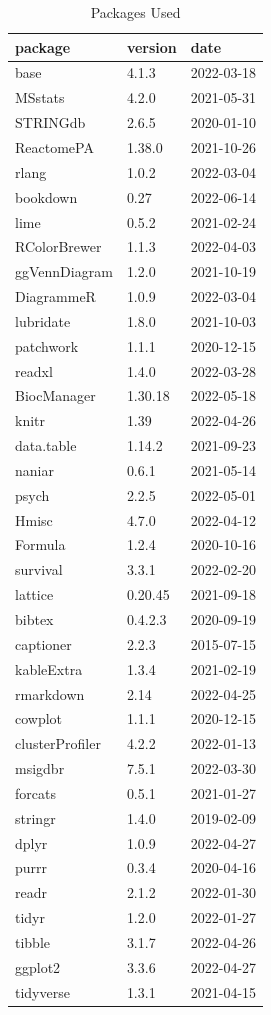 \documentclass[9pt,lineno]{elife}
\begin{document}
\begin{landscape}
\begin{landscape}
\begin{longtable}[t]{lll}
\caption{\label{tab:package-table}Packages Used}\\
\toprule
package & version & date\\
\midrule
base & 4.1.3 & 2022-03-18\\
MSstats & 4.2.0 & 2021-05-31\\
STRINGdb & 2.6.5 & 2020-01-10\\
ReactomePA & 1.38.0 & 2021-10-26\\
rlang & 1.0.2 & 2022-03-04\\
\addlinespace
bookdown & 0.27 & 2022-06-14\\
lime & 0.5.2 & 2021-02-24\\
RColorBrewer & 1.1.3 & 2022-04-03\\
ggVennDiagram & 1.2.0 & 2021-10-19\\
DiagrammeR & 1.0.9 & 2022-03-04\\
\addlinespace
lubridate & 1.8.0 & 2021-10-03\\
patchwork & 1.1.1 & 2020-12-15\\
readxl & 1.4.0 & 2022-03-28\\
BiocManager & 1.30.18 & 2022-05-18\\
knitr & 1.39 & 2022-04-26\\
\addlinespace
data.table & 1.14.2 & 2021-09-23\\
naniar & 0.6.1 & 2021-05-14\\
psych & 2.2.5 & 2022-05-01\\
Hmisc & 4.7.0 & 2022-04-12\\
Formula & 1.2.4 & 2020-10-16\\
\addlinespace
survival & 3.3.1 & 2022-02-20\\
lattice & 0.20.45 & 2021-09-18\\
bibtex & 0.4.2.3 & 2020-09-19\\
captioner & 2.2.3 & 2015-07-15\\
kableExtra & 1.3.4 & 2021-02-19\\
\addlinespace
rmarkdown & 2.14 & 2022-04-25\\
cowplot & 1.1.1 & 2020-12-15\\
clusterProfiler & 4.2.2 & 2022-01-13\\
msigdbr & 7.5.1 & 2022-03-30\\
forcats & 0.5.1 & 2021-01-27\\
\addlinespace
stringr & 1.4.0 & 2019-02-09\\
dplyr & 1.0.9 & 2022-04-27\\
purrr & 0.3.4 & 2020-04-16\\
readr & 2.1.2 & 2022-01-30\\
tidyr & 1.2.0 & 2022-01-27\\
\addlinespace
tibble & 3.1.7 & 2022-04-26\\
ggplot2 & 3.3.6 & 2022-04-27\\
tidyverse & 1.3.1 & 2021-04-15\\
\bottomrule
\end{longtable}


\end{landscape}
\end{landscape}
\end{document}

####

# ACTIVITY:
From the first line of the entries above through the line with "lime & 0.5.2 & 2021-02-24\\", set down each line exactly and drop the pictures.

# OUTPUT OF THE EXERCISE:
 \documentclass[9pt,lineno]{elife}
\begin{document}
\begin{landscape}
\begin{landscape}
\begin{longtable}[t]{lll}
\caption{\label{tab:package-table}Packages Used}\\
\toprule
package & version & date\\
\midrule
base & 4.1.3 & 2022-03-18\\
MSstats & 4.2.0 & 2021-05-31\\
STRINGdb & 2.6.5 & 2020-01-10\\
ReactomePA & 1.38.0 & 2021-10-26\\
rlang & 1.0.2 & 2022-03-04\\
\addlinespace
bookdown & 0.27 & 2022-06-14\\
lime & 0.5.2 & 2021-02-24\\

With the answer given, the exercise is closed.